* Task requirements *
Below are entries. Copy exactly the lines running from the line that holds "száma a formációban" to the line that holds "A csere ideje", with both ends included.

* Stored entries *

☆ ☆ ☆ ☆ ☆

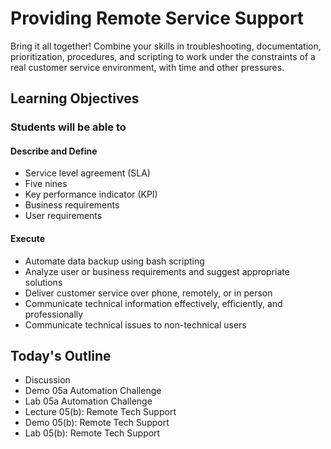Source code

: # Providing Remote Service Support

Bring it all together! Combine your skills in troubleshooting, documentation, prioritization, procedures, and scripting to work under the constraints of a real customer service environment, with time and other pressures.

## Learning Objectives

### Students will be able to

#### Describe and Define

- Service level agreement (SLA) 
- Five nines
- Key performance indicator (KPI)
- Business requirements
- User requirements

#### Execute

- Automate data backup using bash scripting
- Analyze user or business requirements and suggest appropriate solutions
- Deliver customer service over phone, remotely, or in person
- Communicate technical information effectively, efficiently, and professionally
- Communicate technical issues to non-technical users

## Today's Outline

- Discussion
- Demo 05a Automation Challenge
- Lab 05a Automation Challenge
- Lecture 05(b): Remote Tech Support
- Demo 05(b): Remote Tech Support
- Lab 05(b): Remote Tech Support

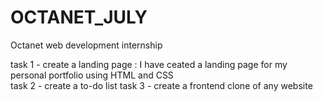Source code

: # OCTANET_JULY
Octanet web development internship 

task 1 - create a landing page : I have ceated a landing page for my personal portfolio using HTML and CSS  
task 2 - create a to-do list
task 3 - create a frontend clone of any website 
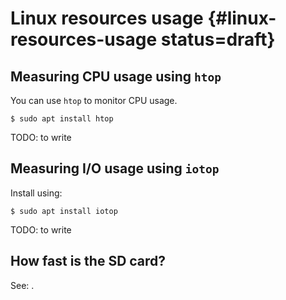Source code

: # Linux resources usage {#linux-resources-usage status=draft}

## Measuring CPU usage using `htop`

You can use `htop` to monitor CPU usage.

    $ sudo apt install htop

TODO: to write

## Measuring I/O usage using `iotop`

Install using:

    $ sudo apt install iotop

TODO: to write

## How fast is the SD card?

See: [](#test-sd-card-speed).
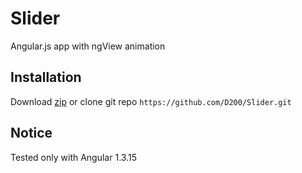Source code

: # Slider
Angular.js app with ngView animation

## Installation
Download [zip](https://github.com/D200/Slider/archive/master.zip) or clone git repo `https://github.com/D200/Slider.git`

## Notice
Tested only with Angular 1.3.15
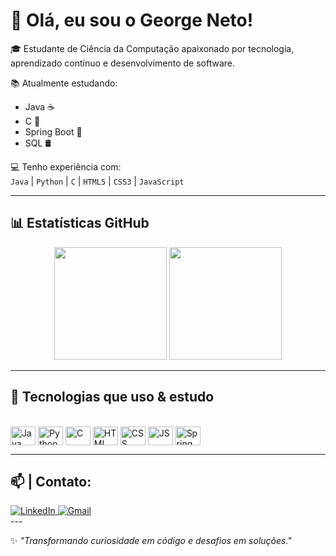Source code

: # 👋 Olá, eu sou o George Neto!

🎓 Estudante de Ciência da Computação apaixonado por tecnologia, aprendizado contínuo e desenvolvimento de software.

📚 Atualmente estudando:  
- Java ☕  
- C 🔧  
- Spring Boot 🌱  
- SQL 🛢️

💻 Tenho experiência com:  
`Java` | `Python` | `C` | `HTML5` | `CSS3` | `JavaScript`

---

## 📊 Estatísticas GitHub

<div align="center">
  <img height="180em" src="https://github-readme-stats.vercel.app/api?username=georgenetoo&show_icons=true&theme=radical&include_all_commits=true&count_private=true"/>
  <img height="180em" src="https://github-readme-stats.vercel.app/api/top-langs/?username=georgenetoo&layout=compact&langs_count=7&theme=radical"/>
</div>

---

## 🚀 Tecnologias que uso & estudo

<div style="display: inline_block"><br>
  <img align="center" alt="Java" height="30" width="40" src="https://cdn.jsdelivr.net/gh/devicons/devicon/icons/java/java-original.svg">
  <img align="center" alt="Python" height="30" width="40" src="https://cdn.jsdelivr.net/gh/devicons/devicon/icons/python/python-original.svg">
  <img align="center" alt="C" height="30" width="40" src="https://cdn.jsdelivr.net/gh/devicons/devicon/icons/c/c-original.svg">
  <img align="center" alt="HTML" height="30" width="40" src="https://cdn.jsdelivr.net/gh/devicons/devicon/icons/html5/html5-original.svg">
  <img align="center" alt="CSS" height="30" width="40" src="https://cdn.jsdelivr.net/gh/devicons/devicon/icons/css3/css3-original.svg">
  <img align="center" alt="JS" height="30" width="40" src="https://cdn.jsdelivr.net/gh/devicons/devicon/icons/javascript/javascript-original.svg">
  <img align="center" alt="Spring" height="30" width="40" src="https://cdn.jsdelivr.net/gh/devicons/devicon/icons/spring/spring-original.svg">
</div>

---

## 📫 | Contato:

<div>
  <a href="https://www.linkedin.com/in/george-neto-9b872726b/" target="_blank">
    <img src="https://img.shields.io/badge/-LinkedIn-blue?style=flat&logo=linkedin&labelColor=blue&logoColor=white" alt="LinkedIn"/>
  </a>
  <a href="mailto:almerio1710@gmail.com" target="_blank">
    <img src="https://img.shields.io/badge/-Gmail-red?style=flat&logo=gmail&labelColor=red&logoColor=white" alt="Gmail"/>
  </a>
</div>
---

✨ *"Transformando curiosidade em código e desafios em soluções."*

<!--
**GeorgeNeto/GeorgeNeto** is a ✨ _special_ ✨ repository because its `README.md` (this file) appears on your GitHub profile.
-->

☆ ☆ ☆ ☆ ☆

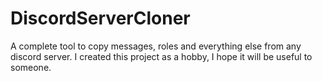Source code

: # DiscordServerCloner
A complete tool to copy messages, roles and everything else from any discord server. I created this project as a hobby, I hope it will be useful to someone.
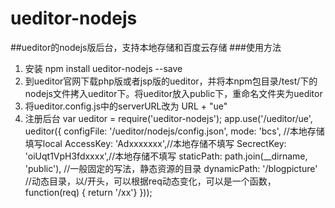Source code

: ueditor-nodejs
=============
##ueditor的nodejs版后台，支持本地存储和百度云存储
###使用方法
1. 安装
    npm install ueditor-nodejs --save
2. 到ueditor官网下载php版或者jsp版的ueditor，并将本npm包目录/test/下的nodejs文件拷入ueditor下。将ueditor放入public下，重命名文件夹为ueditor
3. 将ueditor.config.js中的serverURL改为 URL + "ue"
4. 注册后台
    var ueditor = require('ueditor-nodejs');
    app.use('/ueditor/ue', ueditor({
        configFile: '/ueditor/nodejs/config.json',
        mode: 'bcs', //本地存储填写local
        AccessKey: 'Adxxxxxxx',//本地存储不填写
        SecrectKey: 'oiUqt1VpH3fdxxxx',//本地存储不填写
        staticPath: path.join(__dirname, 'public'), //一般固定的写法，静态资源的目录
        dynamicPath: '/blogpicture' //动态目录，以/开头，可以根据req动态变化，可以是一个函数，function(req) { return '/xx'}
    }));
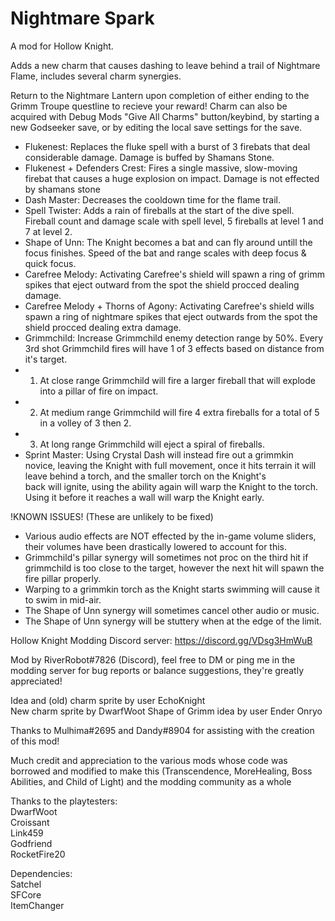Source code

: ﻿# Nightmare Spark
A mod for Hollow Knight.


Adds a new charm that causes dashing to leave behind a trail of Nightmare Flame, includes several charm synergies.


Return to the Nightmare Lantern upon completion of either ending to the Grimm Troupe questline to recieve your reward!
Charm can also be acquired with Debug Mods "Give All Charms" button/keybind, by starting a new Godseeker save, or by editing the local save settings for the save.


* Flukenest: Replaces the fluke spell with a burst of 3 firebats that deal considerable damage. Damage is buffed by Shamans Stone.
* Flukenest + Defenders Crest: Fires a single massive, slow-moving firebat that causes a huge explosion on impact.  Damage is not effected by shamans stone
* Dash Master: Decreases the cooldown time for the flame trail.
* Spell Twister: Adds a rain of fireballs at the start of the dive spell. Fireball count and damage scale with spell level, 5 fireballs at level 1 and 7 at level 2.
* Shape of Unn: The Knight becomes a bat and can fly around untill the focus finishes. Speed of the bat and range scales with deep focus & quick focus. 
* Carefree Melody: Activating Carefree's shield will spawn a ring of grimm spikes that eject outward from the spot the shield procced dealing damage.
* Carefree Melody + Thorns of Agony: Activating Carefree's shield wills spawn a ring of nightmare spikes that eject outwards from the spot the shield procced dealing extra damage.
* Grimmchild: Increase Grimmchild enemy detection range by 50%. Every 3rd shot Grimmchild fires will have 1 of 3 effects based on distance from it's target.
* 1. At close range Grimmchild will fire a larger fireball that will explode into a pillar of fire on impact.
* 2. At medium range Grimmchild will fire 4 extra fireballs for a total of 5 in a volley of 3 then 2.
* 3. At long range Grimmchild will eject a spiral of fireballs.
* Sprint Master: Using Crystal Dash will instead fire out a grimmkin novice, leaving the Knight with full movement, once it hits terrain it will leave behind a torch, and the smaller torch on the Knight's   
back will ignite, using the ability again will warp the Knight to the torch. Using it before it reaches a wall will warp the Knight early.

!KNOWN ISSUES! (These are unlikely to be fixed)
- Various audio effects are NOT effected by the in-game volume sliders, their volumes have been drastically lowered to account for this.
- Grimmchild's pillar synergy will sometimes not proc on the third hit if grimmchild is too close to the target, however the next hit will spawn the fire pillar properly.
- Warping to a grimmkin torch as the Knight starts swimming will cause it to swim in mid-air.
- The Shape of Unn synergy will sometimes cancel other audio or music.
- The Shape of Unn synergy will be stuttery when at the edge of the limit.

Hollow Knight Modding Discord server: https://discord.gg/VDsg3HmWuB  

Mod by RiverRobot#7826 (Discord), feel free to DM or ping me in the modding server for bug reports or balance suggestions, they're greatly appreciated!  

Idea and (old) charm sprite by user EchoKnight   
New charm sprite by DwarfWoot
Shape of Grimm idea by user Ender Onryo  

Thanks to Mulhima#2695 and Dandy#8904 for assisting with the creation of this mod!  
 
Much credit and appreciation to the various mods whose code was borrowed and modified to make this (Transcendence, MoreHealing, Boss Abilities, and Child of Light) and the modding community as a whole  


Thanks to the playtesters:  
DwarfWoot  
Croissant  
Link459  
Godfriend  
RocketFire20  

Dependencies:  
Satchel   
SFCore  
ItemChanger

☆ ☆ ☆ ☆ ☆

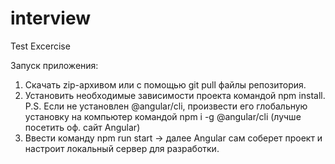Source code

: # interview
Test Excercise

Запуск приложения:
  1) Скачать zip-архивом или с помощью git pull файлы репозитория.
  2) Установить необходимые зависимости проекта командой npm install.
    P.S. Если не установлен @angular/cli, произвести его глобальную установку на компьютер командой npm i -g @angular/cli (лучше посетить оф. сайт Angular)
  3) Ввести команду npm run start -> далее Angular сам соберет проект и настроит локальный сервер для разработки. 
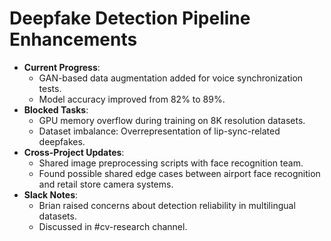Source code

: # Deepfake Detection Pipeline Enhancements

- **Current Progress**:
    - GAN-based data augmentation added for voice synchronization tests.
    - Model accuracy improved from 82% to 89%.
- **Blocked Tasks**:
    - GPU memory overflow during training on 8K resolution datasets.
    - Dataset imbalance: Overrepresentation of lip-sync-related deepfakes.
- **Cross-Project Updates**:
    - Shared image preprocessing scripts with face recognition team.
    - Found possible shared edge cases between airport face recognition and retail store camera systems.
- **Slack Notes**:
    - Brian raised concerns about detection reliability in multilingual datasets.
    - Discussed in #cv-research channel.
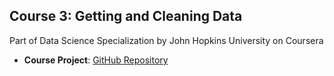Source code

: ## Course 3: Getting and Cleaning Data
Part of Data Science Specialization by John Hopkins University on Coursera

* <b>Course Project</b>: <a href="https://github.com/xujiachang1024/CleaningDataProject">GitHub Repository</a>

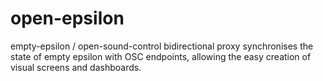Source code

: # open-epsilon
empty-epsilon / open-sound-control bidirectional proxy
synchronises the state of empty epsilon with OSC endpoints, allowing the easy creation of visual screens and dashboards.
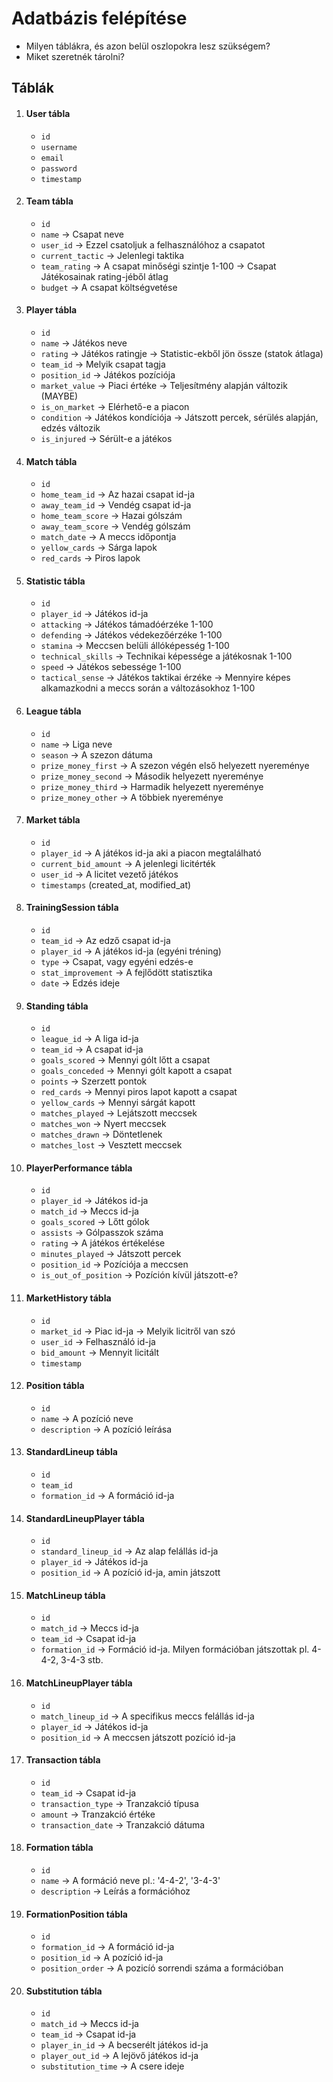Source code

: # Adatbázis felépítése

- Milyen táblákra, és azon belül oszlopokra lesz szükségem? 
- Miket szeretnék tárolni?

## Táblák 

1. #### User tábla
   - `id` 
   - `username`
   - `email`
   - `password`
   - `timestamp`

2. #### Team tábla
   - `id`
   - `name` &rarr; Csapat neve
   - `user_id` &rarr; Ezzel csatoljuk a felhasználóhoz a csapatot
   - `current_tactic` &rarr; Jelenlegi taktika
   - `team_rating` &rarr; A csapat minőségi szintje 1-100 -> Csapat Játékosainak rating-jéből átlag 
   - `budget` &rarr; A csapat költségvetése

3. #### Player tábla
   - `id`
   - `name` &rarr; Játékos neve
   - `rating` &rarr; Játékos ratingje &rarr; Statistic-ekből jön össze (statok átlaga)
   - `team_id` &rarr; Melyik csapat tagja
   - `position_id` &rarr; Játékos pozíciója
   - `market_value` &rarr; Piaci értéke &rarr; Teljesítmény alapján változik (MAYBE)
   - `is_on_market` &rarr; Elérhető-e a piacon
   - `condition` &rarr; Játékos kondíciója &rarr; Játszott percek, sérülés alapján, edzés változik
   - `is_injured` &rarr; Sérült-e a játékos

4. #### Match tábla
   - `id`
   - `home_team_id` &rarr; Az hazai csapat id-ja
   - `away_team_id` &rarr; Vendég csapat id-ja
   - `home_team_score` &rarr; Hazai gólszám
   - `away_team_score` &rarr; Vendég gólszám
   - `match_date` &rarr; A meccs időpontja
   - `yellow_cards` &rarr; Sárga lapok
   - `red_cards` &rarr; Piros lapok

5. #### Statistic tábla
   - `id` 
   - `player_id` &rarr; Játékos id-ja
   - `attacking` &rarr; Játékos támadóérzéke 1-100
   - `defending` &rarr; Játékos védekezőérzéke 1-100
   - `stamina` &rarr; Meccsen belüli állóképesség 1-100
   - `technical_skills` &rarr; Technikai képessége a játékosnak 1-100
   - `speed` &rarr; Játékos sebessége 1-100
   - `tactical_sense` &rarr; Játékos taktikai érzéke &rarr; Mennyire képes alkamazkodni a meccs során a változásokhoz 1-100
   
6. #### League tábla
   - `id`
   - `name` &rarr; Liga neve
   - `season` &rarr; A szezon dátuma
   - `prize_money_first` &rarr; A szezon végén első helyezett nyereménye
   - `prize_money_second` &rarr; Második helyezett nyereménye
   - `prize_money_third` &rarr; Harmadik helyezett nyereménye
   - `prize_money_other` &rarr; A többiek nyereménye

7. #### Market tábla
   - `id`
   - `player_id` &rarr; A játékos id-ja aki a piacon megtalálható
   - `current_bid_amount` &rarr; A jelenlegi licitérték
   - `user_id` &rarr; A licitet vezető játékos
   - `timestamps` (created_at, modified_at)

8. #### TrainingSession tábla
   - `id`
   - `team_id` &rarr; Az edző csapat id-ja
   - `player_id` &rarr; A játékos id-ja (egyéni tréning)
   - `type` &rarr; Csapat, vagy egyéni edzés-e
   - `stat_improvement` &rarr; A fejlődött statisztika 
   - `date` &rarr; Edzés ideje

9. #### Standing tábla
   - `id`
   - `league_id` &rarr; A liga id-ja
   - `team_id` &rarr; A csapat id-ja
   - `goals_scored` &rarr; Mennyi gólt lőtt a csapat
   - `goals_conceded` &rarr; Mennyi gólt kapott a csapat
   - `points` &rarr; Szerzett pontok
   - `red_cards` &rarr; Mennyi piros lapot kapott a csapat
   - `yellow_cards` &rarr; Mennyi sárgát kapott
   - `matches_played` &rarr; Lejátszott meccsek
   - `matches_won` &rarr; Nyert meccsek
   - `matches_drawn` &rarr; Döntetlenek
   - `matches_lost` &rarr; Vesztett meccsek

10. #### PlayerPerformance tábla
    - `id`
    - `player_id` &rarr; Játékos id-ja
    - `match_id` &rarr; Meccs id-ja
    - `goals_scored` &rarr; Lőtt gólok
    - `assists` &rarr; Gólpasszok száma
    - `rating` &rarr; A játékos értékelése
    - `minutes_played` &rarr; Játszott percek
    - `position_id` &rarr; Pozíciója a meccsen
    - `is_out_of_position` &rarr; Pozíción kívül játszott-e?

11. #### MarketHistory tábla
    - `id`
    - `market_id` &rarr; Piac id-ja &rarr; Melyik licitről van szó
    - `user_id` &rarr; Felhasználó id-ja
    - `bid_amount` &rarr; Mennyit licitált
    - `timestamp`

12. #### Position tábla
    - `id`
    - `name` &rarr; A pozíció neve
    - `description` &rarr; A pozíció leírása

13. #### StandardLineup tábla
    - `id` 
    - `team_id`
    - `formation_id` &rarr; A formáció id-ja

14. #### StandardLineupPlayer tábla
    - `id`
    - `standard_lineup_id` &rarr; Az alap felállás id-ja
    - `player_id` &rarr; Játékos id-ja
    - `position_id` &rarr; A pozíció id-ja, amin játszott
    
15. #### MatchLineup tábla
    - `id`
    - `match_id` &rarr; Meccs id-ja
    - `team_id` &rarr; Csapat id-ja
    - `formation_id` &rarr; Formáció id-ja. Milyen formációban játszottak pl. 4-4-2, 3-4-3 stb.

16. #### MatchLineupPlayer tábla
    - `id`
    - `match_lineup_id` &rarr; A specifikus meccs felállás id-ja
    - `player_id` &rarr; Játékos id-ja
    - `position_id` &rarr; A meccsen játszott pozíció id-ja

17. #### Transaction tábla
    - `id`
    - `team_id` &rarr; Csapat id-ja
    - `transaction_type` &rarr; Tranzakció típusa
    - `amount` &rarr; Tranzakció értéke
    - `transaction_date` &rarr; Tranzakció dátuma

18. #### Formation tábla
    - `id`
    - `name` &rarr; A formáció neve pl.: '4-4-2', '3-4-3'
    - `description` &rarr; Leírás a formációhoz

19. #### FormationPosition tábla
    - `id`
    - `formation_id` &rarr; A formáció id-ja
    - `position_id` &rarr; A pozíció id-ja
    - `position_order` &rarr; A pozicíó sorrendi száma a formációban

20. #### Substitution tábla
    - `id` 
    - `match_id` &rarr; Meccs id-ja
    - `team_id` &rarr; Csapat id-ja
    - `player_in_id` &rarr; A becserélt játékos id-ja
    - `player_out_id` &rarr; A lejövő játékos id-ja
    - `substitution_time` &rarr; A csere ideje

☆ ☆ ☆ ☆ ☆

* Answer to this exercise *
    - `position_order` &rarr; A pozicíó sorrendi száma a formációban

20. #### Substitution tábla
    - `id` 
    - `match_id` &rarr; Meccs id-ja
    - `team_id` &rarr; Csapat id-ja
    - `player_in_id` &rarr; A becserélt játékos id-ja
    - `player_out_id` &rarr; A lejövő játékos id-ja
    - `substitution_time` &rarr; A csere ideje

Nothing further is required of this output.